A detailed report on this project can be found here: https://drive.google.com/file/d/1rlDwVg5ti06jB2yXWnob2YXnjJXyI_6c/view?usp=sharing
Data collection:
The data we used are published by @trungdong at https://github.com/trungdong/provenance-kernel-evaluation
The directories should be unzipped and placed in the folder provSpark-datasets for the program to run.
-
Sign up or sign into a standard Databricks account, configure the AWS workplace environments and storage bucket set up following this tutorial:https://docs.databricks.com/getting-started/account-setup.html
-
Set up a cluster with the most recent version of Apache Spark environment.
-
Once the cluster is set up, install graphframes packages matching the Apache Spark environment, then the most recent version of MLlib and prov
-
Prior to starting, the datasets downloaded earlier from @trungdong should be uploaded to the databricks manually. Here's a link on how to do that: https://docs.databricks.com/data/data.html
-
Import notebooks of your selection from the databricks-notebooks folder to the data bricks interface and run through each cell as guided in the notebooks:
- import provspark-pair-matching.ipynb for a demo in pair-matching algorithm
- import provspark-motif-finding.ipynb for a demo in motif-finding algorithm
- import prov-spark-ml to start the machine learning process and reproduce or generate similar results to experiment 2 and assessment 2 from the report
- import performance-comparison to conduct runtime analysis and generate results similar to experiment 1 and assessment 1.
- Run pip install -r requirements.txt to install all packages requirements
- Run python reproduce_data.py if the intent is to run machine learning part of the project only (skipping the long waiting of training data generation)

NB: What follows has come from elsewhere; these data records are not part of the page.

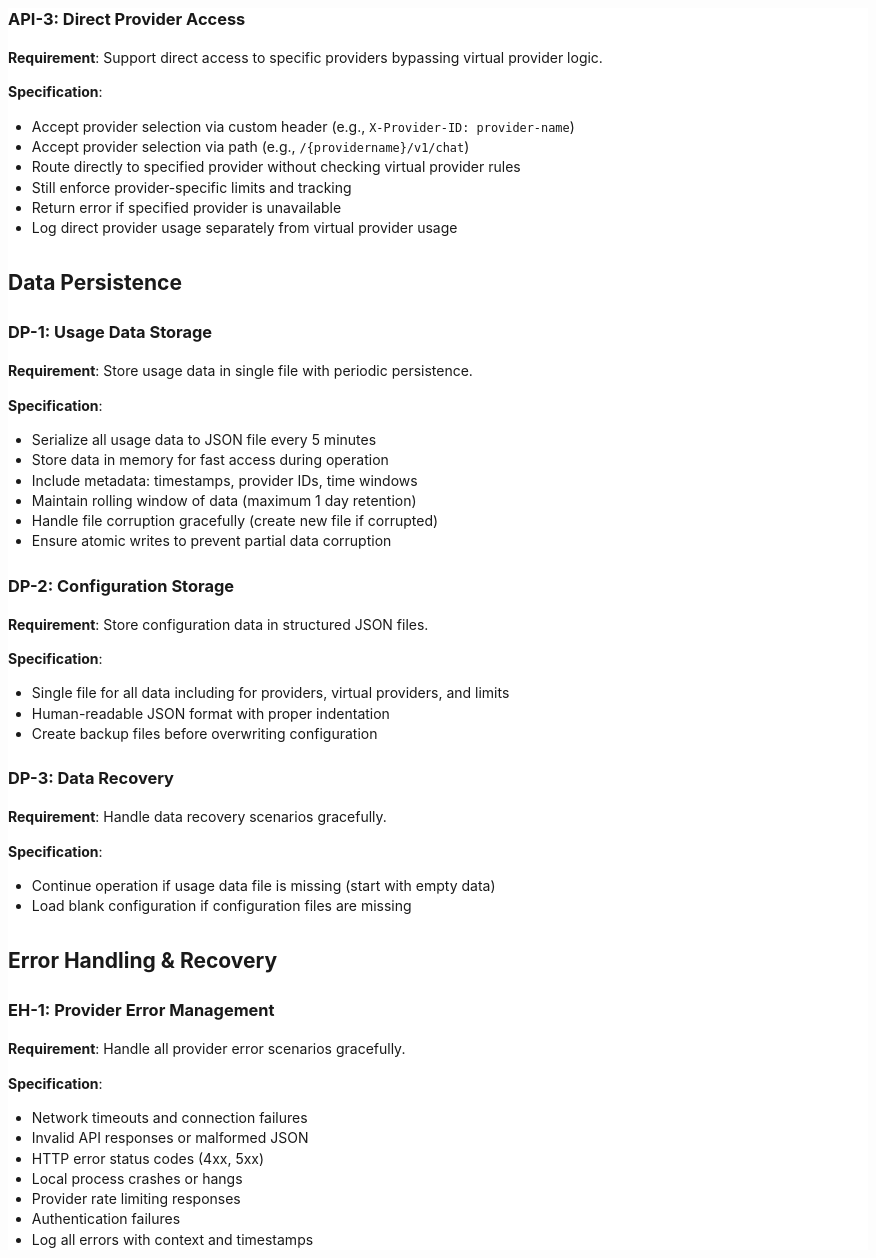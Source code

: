 ### API-3: Direct Provider Access
**Requirement**: Support direct access to specific providers bypassing virtual provider logic.

**Specification**:
- Accept provider selection via custom header (e.g., `X-Provider-ID: provider-name`)
- Accept provider selection via path (e.g., `/{providername}/v1/chat`)
- Route directly to specified provider without checking virtual provider rules
- Still enforce provider-specific limits and tracking
- Return error if specified provider is unavailable
- Log direct provider usage separately from virtual provider usage

## Data Persistence

### DP-1: Usage Data Storage
**Requirement**: Store usage data in single file with periodic persistence.

**Specification**:
- Serialize all usage data to JSON file every 5 minutes
- Store data in memory for fast access during operation
- Include metadata: timestamps, provider IDs, time windows
- Maintain rolling window of data (maximum 1 day retention)
- Handle file corruption gracefully (create new file if corrupted)
- Ensure atomic writes to prevent partial data corruption

### DP-2: Configuration Storage
**Requirement**: Store configuration data in structured JSON files.

**Specification**:
- Single file for all data including for providers, virtual providers, and limits
- Human-readable JSON format with proper indentation
- Create backup files before overwriting configuration

### DP-3: Data Recovery
**Requirement**: Handle data recovery scenarios gracefully.

**Specification**:
- Continue operation if usage data file is missing (start with empty data)
- Load blank configuration if configuration files are missing

## Error Handling & Recovery

### EH-1: Provider Error Management
**Requirement**: Handle all provider error scenarios gracefully.

**Specification**:
- Network timeouts and connection failures
- Invalid API responses or malformed JSON
- HTTP error status codes (4xx, 5xx)
- Local process crashes or hangs
- Provider rate limiting responses
- Authentication failures
- Log all errors with context and timestamps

- Navigates to the motiffinding folder using cd command and run python gen-training-data-motif.py to generate sparse matrices(training data) with motif finding algorithm
- Likewise, navigates to the pairmatching folder using cd command and run python gen-training-data-pair.py to generate sparse matrices(training data) with pair-matching algorithm
- Through our experience of running both on the Cloud, pair-matching is faster
- Navigates back to main directory (/src) and run train.py to start the machine learning process; If the goal is to analyze the results we generated. Skip this step, and copy-paste "final_res.p" from the data-for-reproducing-results folder to the main directory.
- Run:
-
python run_experiment1.py to start runtime analysis between motif find and pair match with different size graphs and levels of type counting)
-
python run_experiment2.py to generate overall evaluation of the machine learning results
-
python run_assessment1.py to start runtime analysis between the original provenance kernel type-counting and 2 type-counting methods we developed (motif find and pair-matching). This file also assesses the runtime between network x package and graphframes package. Benchmarking of both pair-matching and motif finding are included as well
-
python run_assessment2.py to generate and plot accuracy scores of the best performing classifiers over all datasets.
-
We highly recommend to follow the running on the cloud instructions as current compatibility issues have not been resolved between graphframes local release (not limited to the one provided on databricks) and the latest spark's version. One potential way to work around is to downgrade spark's version to the current release of graphframes on PyPI (0.6- Spark version 2.4+ and Scala version 2.11). However, as the majority of the code written in this project including the use of MLlib does not work on old version of Spark, it isn't realistic to recode everything using the older syntax.